### PROBLEM TO WORK ON
Wherever a picture appears, leave it out, and transcribe the rest of the records exactly.

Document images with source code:
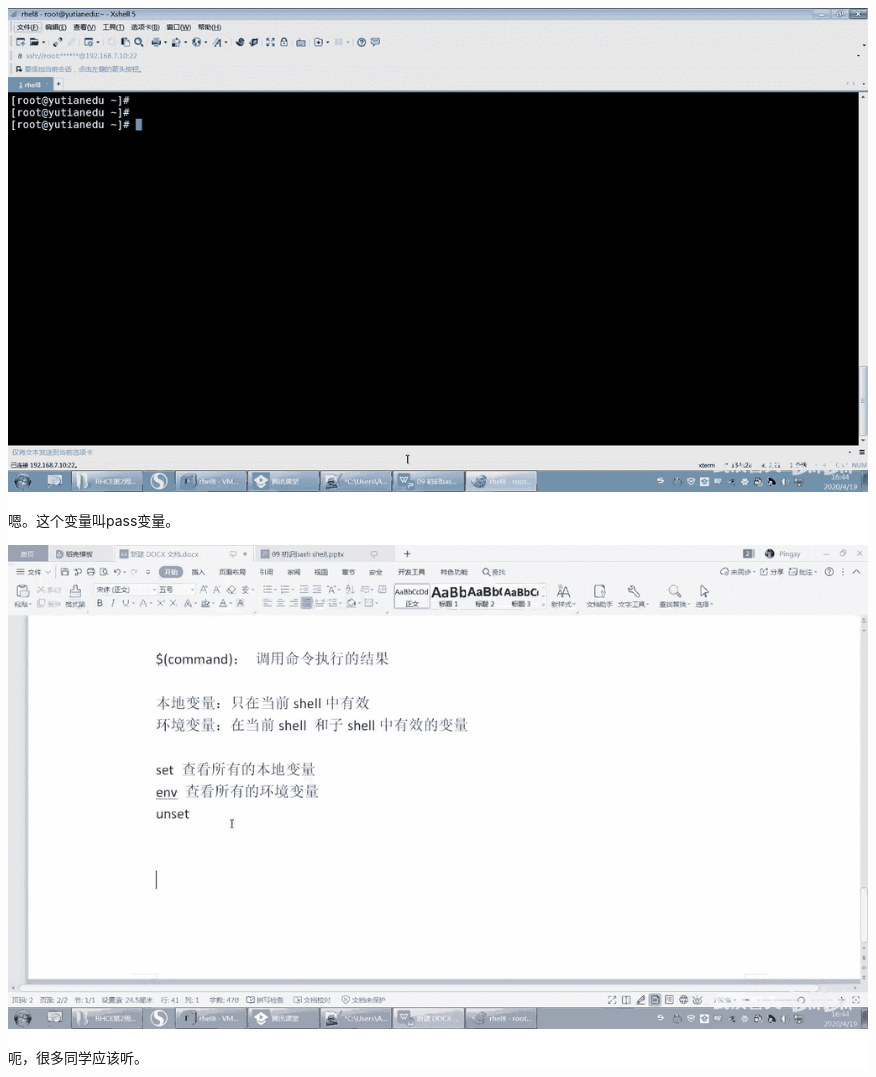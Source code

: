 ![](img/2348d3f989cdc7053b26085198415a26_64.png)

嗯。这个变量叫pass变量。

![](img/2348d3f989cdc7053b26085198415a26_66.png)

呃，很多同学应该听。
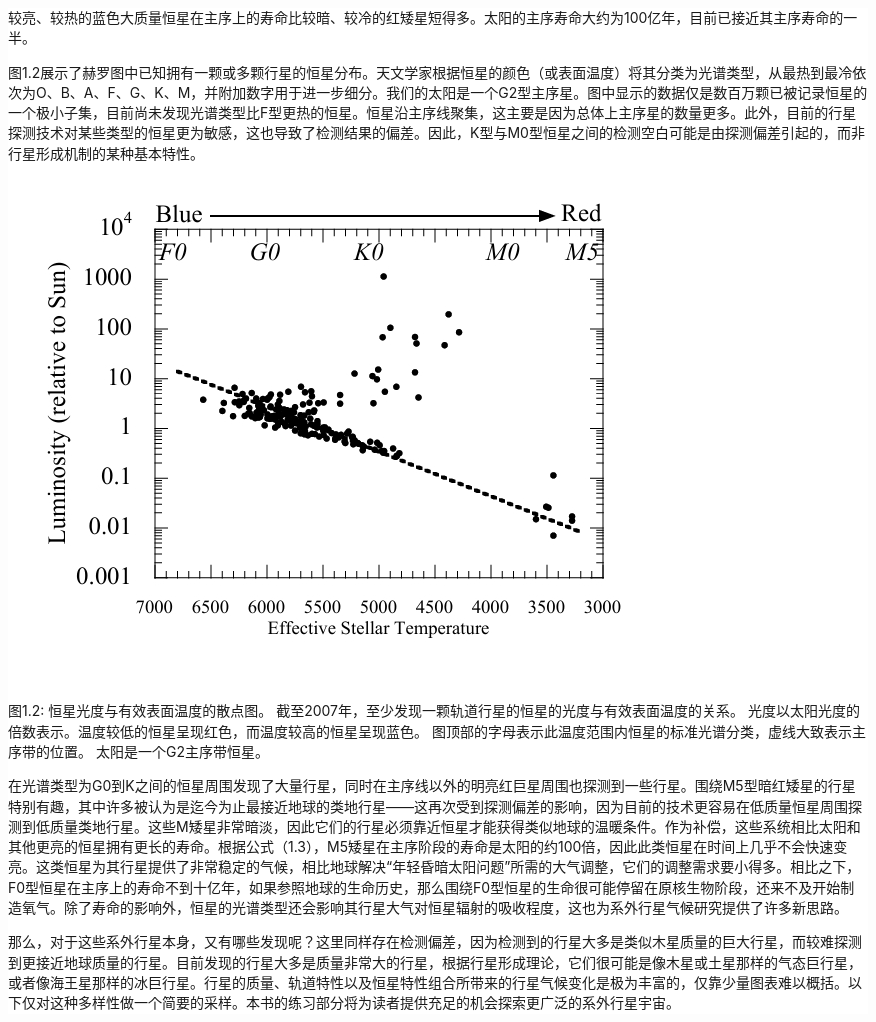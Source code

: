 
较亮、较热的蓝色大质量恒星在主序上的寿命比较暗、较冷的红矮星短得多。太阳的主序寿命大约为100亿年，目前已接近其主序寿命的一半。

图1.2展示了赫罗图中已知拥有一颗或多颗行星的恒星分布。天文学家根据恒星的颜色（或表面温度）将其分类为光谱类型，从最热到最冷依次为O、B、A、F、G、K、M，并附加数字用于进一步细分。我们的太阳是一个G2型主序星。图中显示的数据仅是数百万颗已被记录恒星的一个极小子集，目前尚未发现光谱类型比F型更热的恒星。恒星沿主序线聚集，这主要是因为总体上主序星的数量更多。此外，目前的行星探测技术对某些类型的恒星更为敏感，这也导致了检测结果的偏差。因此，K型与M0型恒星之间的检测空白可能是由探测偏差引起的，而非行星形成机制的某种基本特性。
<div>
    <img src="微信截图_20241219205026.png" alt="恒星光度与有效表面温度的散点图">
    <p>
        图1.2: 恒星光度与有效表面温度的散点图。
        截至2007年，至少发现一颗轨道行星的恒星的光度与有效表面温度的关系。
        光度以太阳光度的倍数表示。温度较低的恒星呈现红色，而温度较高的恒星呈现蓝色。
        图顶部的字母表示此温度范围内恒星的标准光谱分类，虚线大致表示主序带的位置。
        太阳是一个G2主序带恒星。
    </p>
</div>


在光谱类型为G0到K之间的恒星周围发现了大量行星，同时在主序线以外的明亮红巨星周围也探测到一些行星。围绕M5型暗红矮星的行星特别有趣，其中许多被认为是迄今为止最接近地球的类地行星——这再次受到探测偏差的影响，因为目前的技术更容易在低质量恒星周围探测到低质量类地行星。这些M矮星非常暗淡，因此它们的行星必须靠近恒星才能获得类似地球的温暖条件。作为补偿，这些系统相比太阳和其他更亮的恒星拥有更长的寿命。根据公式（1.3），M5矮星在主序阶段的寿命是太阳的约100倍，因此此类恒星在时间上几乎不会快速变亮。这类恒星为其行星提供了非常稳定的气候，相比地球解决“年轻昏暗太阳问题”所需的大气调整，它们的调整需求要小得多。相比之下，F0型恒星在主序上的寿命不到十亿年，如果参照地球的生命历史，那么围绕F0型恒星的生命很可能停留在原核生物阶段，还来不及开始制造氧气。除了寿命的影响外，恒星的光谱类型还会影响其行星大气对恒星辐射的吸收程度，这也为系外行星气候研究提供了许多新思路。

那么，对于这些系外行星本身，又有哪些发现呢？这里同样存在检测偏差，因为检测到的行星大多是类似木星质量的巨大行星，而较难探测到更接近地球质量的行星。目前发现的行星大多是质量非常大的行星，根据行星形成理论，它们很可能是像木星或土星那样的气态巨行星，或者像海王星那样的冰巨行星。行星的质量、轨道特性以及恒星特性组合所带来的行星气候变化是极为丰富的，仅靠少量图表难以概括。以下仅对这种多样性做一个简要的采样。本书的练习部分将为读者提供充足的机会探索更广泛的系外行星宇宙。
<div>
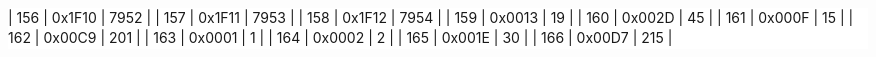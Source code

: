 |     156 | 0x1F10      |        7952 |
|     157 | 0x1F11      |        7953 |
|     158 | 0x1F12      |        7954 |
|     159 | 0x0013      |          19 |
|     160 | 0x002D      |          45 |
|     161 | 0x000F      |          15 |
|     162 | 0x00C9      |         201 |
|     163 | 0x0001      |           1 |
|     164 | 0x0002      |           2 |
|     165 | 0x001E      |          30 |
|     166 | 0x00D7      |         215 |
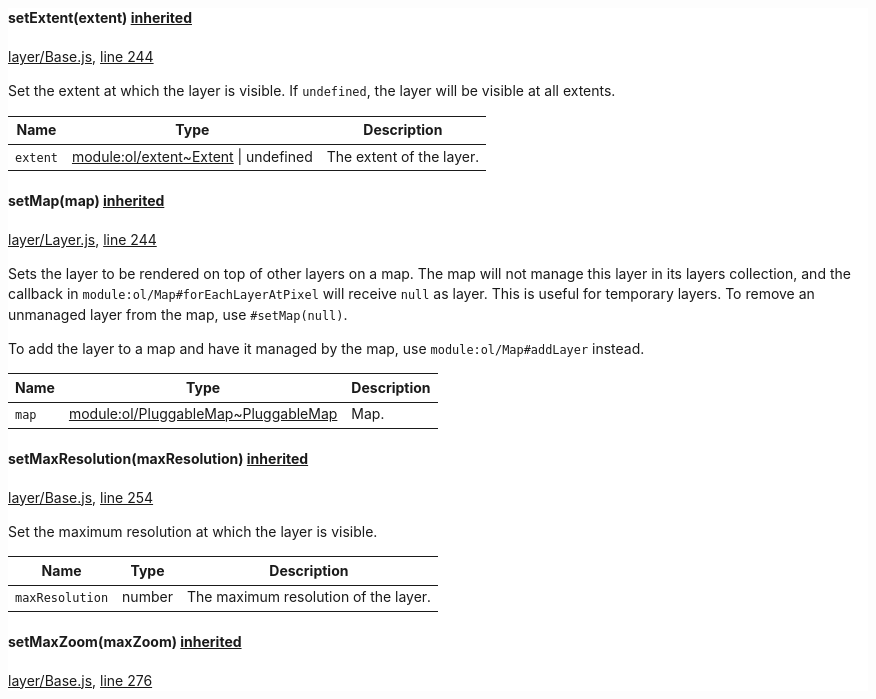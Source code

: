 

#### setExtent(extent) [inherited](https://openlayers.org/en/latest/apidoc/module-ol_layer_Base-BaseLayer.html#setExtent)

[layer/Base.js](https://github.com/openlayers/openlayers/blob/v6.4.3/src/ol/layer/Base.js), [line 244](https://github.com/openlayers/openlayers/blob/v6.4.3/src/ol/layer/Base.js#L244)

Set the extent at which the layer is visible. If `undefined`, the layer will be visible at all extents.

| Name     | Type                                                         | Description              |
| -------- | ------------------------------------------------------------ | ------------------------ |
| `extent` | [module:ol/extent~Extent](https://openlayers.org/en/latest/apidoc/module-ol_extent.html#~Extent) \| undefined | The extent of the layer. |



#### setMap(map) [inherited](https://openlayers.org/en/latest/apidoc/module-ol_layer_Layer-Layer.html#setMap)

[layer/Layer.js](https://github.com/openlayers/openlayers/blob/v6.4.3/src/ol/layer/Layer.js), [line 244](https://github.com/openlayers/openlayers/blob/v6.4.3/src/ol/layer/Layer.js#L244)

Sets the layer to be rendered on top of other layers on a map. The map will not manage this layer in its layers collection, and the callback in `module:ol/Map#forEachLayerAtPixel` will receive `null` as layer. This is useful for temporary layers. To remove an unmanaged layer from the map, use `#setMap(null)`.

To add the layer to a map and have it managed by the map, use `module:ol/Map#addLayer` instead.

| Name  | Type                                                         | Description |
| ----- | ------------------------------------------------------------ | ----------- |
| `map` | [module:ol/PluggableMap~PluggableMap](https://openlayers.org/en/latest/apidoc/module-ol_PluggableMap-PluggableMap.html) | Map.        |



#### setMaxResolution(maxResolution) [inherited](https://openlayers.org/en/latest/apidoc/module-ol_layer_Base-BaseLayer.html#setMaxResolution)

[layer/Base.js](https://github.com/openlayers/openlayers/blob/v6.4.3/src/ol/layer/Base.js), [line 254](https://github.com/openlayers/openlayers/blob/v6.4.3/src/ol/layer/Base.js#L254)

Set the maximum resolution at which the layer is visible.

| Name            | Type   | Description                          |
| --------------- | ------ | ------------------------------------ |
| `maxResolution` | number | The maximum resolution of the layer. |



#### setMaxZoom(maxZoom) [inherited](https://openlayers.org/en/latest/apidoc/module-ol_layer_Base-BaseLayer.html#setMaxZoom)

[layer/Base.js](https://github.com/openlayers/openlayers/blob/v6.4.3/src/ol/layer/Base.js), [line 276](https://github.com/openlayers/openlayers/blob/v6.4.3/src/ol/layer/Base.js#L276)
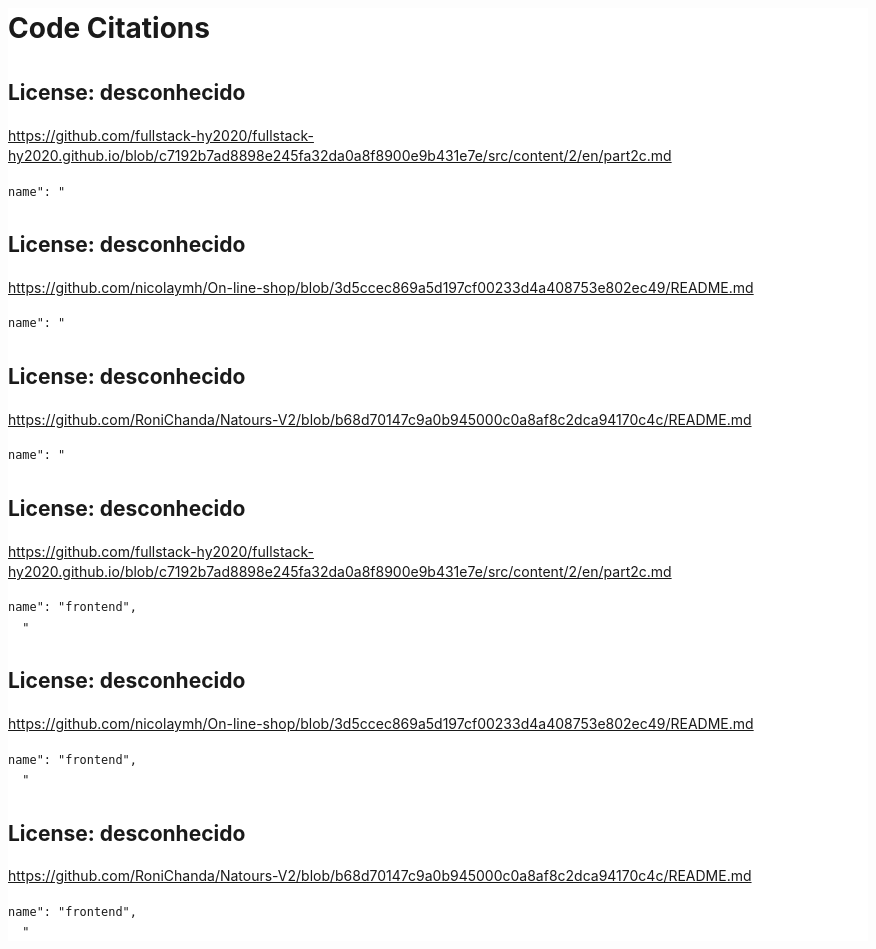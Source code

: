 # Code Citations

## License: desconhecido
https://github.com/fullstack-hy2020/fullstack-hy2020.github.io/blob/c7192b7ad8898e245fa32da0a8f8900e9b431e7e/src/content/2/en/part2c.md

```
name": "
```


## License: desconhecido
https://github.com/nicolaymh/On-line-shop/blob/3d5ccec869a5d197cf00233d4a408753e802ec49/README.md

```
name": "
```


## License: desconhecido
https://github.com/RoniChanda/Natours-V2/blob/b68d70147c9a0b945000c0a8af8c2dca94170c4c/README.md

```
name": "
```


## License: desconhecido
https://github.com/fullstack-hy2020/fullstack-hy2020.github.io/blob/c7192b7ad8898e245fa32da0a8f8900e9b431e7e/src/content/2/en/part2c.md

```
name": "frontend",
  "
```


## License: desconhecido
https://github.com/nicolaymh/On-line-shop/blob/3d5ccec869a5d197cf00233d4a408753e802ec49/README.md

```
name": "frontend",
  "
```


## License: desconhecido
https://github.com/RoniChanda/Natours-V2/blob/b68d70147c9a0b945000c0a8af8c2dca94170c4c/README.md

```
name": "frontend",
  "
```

### WRITTEN ANSWER
Source code

: ![](img/2348d3f989cdc7053b26085198415a26_64.png)

嗯。这个变量叫pass变量。

![](img/2348d3f989cdc7053b26085198415a26_66.png)

呃，很多同学应该听。
Source code

: 
较亮、较热的蓝色大质量恒星在主序上的寿命比较暗、较冷的红矮星短得多。太阳的主序寿命大约为100亿年，目前已接近其主序寿命的一半。

图1.2展示了赫罗图中已知拥有一颗或多颗行星的恒星分布。天文学家根据恒星的颜色（或表面温度）将其分类为光谱类型，从最热到最冷依次为O、B、A、F、G、K、M，并附加数字用于进一步细分。我们的太阳是一个G2型主序星。图中显示的数据仅是数百万颗已被记录恒星的一个极小子集，目前尚未发现光谱类型比F型更热的恒星。恒星沿主序线聚集，这主要是因为总体上主序星的数量更多。此外，目前的行星探测技术对某些类型的恒星更为敏感，这也导致了检测结果的偏差。因此，K型与M0型恒星之间的检测空白可能是由探测偏差引起的，而非行星形成机制的某种基本特性。
<div>
    <img src="微信截图_20241219205026.png" alt="恒星光度与有效表面温度的散点图">
    <p>
        图1.2: 恒星光度与有效表面温度的散点图。
        截至2007年，至少发现一颗轨道行星的恒星的光度与有效表面温度的关系。
        光度以太阳光度的倍数表示。温度较低的恒星呈现红色，而温度较高的恒星呈现蓝色。
        图顶部的字母表示此温度范围内恒星的标准光谱分类，虚线大致表示主序带的位置。
        太阳是一个G2主序带恒星。
    </p>
</div>


在光谱类型为G0到K之间的恒星周围发现了大量行星，同时在主序线以外的明亮红巨星周围也探测到一些行星。围绕M5型暗红矮星的行星特别有趣，其中许多被认为是迄今为止最接近地球的类地行星——这再次受到探测偏差的影响，因为目前的技术更容易在低质量恒星周围探测到低质量类地行星。这些M矮星非常暗淡，因此它们的行星必须靠近恒星才能获得类似地球的温暖条件。作为补偿，这些系统相比太阳和其他更亮的恒星拥有更长的寿命。根据公式（1.3），M5矮星在主序阶段的寿命是太阳的约100倍，因此此类恒星在时间上几乎不会快速变亮。这类恒星为其行星提供了非常稳定的气候，相比地球解决“年轻昏暗太阳问题”所需的大气调整，它们的调整需求要小得多。相比之下，F0型恒星在主序上的寿命不到十亿年，如果参照地球的生命历史，那么围绕F0型恒星的生命很可能停留在原核生物阶段，还来不及开始制造氧气。除了寿命的影响外，恒星的光谱类型还会影响其行星大气对恒星辐射的吸收程度，这也为系外行星气候研究提供了许多新思路。

那么，对于这些系外行星本身，又有哪些发现呢？这里同样存在检测偏差，因为检测到的行星大多是类似木星质量的巨大行星，而较难探测到更接近地球质量的行星。目前发现的行星大多是质量非常大的行星，根据行星形成理论，它们很可能是像木星或土星那样的气态巨行星，或者像海王星那样的冰巨行星。行星的质量、轨道特性以及恒星特性组合所带来的行星气候变化是极为丰富的，仅靠少量图表难以概括。以下仅对这种多样性做一个简要的采样。本书的练习部分将为读者提供充足的机会探索更广泛的系外行星宇宙。
<div>
Source code

: |     156 | 0x1F10      |        7952 |
|     157 | 0x1F11      |        7953 |
|     158 | 0x1F12      |        7954 |
|     159 | 0x0013      |          19 |
|     160 | 0x002D      |          45 |
|     161 | 0x000F      |          15 |
|     162 | 0x00C9      |         201 |
|     163 | 0x0001      |           1 |
|     164 | 0x0002      |           2 |
|     165 | 0x001E      |          30 |
|     166 | 0x00D7      |         215 |
Source code

: 

#### setExtent(extent) [inherited](https://openlayers.org/en/latest/apidoc/module-ol_layer_Base-BaseLayer.html#setExtent)

[layer/Base.js](https://github.com/openlayers/openlayers/blob/v6.4.3/src/ol/layer/Base.js), [line 244](https://github.com/openlayers/openlayers/blob/v6.4.3/src/ol/layer/Base.js#L244)

Set the extent at which the layer is visible. If `undefined`, the layer will be visible at all extents.

| Name     | Type                                                         | Description              |
| -------- | ------------------------------------------------------------ | ------------------------ |
| `extent` | [module:ol/extent~Extent](https://openlayers.org/en/latest/apidoc/module-ol_extent.html#~Extent) \| undefined | The extent of the layer. |



#### setMap(map) [inherited](https://openlayers.org/en/latest/apidoc/module-ol_layer_Layer-Layer.html#setMap)

[layer/Layer.js](https://github.com/openlayers/openlayers/blob/v6.4.3/src/ol/layer/Layer.js), [line 244](https://github.com/openlayers/openlayers/blob/v6.4.3/src/ol/layer/Layer.js#L244)

Sets the layer to be rendered on top of other layers on a map. The map will not manage this layer in its layers collection, and the callback in `module:ol/Map#forEachLayerAtPixel` will receive `null` as layer. This is useful for temporary layers. To remove an unmanaged layer from the map, use `#setMap(null)`.

To add the layer to a map and have it managed by the map, use `module:ol/Map#addLayer` instead.

| Name  | Type                                                         | Description |
| ----- | ------------------------------------------------------------ | ----------- |
| `map` | [module:ol/PluggableMap~PluggableMap](https://openlayers.org/en/latest/apidoc/module-ol_PluggableMap-PluggableMap.html) | Map.        |



#### setMaxResolution(maxResolution) [inherited](https://openlayers.org/en/latest/apidoc/module-ol_layer_Base-BaseLayer.html#setMaxResolution)

[layer/Base.js](https://github.com/openlayers/openlayers/blob/v6.4.3/src/ol/layer/Base.js), [line 254](https://github.com/openlayers/openlayers/blob/v6.4.3/src/ol/layer/Base.js#L254)

Set the maximum resolution at which the layer is visible.

| Name            | Type   | Description                          |
| --------------- | ------ | ------------------------------------ |
| `maxResolution` | number | The maximum resolution of the layer. |



#### setMaxZoom(maxZoom) [inherited](https://openlayers.org/en/latest/apidoc/module-ol_layer_Base-BaseLayer.html#setMaxZoom)

[layer/Base.js](https://github.com/openlayers/openlayers/blob/v6.4.3/src/ol/layer/Base.js), [line 276](https://github.com/openlayers/openlayers/blob/v6.4.3/src/ol/layer/Base.js#L276)
Source code

: # Code Citations

## License: desconhecido
https://github.com/fullstack-hy2020/fullstack-hy2020.github.io/blob/c7192b7ad8898e245fa32da0a8f8900e9b431e7e/src/content/2/en/part2c.md

```
name": "
```


## License: desconhecido
https://github.com/nicolaymh/On-line-shop/blob/3d5ccec869a5d197cf00233d4a408753e802ec49/README.md

```
name": "
```


## License: desconhecido
https://github.com/RoniChanda/Natours-V2/blob/b68d70147c9a0b945000c0a8af8c2dca94170c4c/README.md

```
name": "
```


## License: desconhecido
https://github.com/fullstack-hy2020/fullstack-hy2020.github.io/blob/c7192b7ad8898e245fa32da0a8f8900e9b431e7e/src/content/2/en/part2c.md

```
name": "frontend",
  "
```


## License: desconhecido
https://github.com/nicolaymh/On-line-shop/blob/3d5ccec869a5d197cf00233d4a408753e802ec49/README.md

```
name": "frontend",
  "
```


## License: desconhecido
https://github.com/RoniChanda/Natours-V2/blob/b68d70147c9a0b945000c0a8af8c2dca94170c4c/README.md

```
name": "frontend",
  "
```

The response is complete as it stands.